Abriu a divergência a ministra Regina Helena Costa, que propôs uma diferenciação. Para ela, exigências tributárias podem revelar direitos individuais homogêneos, em relação aos quais a Constituição outorgou ao Ministério Público a legitimidade ativa para defender em juízo.
Da mesma forma, exigências tributárias podem, em tese, dificultar o exercício de direitos fundamentais, por interferir na liberdade e na propriedade dos cidadãos. E como as normas constitucionais que tratam de direitos fundamentais devem conviver com a atividade tributante, é aplicável o princípio da não obstância ao exercício de direitos fundamentais por via da tributação.
E é esse cenário que leva à conclusão de que é possível ao Ministério Público usar a ação civil pública como instrumento processual para a tutela de direitos transindividuais, ainda que a natureza do agravo em seu desfavor tenha origem tributária.
Apenas tributário?
Também divergiu o ministro Herman Benjamin, que seguiu a linha segundo a qual o objeto da ação do MP não é, propriamente, a questão tributária subjacente, mas sim o direito dos portadores de deficiência física à aquisição de veículos automotores com a concessão das isenções tributárias previstas em lei.
Ele destacou que a jurisprudência do STJ e do STF vêm relativizando a vedação da Lei 7.347/1985 para permitir que se possa, pela via da ação civil pública, defender direito e interesses coletivos de maior grandeza constitucional, mesmo que tangenciem o microssistema tributário na causa de pedir ou no pedido.
“No campo da proteção de direitos e interesses tutelados na Lei 7.347/1985 e na legislação esparsa sobre direitos supraindividuais deve-se considerar adequada a via processual da ação civil pública, mesmo que a matéria tributária — veiculada como fundamento não exclusivo, primário ou “puro sangue” do pedido (causa petendi) — integre a questão controvertida mais ampla”, defendeu.
Interpretação restritiva
A diferenciação proposta pela divergência não foi aceita pela maioria. Em voto-vista, o ministro Gurgel de Faria apontou que somente quando o pedido versar tema de natureza tributária — e não a causa de pedir — reconhece-se a ilegitimidade do Ministério Público para ajuizar ação civil pública.

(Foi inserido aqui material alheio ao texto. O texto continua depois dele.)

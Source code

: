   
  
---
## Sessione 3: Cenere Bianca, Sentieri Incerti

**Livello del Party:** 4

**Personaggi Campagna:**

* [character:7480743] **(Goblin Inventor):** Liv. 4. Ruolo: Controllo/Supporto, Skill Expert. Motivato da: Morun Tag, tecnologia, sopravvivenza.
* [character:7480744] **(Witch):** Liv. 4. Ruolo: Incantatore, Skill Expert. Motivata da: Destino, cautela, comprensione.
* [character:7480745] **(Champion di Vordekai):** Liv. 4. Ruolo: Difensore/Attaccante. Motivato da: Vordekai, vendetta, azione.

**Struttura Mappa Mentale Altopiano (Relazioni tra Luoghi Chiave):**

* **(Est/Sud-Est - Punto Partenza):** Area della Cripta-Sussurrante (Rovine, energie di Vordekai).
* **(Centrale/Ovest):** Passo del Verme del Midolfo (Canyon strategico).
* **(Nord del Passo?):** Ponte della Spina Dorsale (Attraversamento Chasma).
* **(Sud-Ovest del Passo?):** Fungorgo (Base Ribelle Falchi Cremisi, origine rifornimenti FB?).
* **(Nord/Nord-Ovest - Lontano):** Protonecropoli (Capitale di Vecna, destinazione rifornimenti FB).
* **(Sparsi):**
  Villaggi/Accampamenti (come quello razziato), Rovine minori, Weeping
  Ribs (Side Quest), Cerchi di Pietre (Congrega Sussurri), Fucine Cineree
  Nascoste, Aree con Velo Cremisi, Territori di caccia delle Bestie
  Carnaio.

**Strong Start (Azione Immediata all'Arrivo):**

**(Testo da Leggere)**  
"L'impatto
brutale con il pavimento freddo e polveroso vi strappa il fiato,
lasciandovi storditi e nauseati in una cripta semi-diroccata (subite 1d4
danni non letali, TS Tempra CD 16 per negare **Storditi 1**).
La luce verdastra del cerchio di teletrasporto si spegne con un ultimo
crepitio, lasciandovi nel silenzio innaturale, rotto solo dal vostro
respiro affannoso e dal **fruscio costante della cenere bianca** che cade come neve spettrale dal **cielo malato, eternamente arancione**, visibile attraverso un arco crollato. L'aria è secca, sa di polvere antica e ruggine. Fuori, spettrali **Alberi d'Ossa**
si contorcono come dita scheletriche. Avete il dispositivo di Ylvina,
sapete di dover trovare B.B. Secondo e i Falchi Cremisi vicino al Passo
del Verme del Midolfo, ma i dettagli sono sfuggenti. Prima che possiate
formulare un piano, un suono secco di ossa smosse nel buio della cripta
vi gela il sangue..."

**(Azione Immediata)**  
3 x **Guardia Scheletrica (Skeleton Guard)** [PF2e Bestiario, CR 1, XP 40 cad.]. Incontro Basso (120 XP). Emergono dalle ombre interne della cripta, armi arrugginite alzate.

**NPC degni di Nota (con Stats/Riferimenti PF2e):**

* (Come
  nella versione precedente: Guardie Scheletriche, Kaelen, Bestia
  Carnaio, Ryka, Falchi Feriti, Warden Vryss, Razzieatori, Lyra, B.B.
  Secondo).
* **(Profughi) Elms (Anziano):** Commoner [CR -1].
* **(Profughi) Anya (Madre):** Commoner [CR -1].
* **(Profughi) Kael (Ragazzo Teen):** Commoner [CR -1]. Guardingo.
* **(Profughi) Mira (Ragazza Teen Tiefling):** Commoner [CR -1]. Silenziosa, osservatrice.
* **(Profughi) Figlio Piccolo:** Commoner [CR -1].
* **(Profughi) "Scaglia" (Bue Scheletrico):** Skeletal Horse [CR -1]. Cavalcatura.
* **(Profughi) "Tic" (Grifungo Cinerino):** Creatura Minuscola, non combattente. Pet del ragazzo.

“O tema relativo à proteção e garantia da pessoa portadora de necessidade especial, como direito fundamental, aqui, não é o pedido principal, mas se relaciona com a causa de pedir. A matéria tributária representa o próprio pedido em si”, afirmou.
A ministra Assusete Magalhães votou na mesma linha, destacando que “é fora de dúvida que a pretensão versada neste feito é nitidamente tributária, visto que se objetiva afastar, em âmbito nacional, para fins de obtenção de isenção fiscal do IPI e IOF, a exigência de disponibilidade financeira ou patrimonial própria, por parte dos portadores de ‘deficiências físicas’, para a aquisição de veículos automotores”.
Resultado
Votaram com o relator, ministro Francisco Falcão, também os ministros Mauro Campbell Marques, Assusete Magalhães e Gurgel de Faria.
Ficaram vencidos a ministra Regina Helena Costa e o ministro Herman Benjamin.
Esteve impedido o desembargador convocado Manoel Erhardt. O ministro Sergio Kukina, por sua vez, esteve ausente. E não participou do julgamento o ministro Og Fernandes.